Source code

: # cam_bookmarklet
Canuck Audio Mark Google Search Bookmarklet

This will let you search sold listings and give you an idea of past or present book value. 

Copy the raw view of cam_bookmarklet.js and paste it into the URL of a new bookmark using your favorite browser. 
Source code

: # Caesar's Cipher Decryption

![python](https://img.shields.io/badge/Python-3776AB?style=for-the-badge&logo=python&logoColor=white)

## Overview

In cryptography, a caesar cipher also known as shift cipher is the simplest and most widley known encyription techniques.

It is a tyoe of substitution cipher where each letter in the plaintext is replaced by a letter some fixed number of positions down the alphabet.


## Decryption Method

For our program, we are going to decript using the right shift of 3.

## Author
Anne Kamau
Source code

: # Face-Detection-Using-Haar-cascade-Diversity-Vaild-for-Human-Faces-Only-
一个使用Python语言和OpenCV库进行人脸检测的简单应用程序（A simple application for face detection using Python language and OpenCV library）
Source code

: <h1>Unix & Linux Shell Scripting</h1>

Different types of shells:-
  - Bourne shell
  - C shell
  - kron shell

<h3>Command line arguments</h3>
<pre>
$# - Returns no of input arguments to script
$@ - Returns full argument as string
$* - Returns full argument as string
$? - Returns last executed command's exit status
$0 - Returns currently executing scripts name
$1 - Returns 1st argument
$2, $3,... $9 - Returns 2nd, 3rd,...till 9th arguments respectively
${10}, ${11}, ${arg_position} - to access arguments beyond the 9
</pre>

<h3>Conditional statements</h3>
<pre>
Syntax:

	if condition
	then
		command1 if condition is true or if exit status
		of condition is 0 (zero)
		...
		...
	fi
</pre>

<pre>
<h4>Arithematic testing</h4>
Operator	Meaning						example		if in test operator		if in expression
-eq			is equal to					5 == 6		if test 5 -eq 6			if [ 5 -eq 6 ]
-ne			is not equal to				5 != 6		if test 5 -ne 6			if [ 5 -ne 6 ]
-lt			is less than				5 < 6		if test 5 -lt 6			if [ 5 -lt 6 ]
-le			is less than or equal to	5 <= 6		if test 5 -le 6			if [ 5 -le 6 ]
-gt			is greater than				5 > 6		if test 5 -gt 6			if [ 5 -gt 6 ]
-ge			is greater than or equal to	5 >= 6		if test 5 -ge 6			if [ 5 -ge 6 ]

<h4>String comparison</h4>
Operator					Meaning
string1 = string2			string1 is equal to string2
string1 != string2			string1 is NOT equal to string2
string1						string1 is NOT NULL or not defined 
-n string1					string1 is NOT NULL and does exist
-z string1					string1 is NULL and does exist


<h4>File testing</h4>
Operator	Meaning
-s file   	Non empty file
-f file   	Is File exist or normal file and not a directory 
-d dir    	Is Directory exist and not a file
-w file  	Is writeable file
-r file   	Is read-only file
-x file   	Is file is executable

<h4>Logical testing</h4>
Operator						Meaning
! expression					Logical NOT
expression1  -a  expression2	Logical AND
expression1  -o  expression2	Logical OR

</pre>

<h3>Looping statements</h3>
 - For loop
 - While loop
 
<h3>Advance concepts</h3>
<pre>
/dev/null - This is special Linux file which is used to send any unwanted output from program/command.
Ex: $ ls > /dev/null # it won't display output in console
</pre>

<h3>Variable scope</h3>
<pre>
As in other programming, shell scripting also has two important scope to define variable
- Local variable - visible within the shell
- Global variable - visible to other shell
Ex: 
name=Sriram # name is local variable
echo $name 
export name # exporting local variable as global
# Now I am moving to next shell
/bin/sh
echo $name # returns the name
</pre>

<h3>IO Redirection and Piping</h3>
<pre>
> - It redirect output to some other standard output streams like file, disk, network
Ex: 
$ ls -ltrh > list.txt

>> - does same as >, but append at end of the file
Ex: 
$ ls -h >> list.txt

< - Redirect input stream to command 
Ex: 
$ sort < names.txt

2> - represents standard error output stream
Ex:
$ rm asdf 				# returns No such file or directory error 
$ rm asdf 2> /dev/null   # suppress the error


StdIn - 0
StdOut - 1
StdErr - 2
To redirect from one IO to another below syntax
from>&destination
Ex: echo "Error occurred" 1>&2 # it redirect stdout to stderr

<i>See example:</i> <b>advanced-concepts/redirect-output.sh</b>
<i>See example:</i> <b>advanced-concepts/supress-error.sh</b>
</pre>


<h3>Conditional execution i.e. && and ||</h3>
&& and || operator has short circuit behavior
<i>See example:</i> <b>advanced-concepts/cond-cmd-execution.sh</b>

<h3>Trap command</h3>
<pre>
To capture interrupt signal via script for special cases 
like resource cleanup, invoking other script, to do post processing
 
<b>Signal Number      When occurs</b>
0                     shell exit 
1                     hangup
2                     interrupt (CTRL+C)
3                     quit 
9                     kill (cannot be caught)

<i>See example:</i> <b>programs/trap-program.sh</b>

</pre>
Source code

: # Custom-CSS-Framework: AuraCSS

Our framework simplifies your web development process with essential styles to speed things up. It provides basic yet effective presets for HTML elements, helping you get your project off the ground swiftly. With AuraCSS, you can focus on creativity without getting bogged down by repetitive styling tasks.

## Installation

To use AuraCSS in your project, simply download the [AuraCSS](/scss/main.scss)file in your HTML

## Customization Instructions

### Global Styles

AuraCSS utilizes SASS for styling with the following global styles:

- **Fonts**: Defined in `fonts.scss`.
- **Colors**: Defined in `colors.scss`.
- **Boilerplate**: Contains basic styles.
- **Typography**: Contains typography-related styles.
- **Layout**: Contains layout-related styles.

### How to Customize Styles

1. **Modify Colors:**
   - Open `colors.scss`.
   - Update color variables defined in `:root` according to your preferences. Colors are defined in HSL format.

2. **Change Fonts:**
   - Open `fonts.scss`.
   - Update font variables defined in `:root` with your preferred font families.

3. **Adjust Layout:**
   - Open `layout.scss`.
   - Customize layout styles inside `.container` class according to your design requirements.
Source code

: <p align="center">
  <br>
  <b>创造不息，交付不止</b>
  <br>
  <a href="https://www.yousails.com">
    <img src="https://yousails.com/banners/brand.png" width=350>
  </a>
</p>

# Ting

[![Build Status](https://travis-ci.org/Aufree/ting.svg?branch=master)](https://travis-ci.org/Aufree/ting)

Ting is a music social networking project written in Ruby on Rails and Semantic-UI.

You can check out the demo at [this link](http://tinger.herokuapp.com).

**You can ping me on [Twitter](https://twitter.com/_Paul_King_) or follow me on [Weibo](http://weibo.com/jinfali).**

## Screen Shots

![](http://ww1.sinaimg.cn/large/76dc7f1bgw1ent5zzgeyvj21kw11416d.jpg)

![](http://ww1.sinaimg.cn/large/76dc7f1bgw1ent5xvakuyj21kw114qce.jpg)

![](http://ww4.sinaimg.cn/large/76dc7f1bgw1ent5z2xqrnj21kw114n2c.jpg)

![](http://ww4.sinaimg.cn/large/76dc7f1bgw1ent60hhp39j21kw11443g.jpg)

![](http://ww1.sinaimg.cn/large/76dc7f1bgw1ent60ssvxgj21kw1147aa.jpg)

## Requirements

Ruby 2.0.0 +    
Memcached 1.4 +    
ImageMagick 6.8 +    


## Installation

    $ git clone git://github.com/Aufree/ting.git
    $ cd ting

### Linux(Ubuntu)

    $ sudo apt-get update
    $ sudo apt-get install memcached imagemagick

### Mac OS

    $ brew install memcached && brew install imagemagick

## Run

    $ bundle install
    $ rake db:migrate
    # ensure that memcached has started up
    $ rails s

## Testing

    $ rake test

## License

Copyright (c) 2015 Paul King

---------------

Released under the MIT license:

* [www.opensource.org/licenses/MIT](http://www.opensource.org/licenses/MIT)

◆ Requirement ◆
The lines above that hold the string "Decryption" are to be located and copied.

◆ Your solution ◆
: # Caesar's Cipher Decryption
## Decryption Method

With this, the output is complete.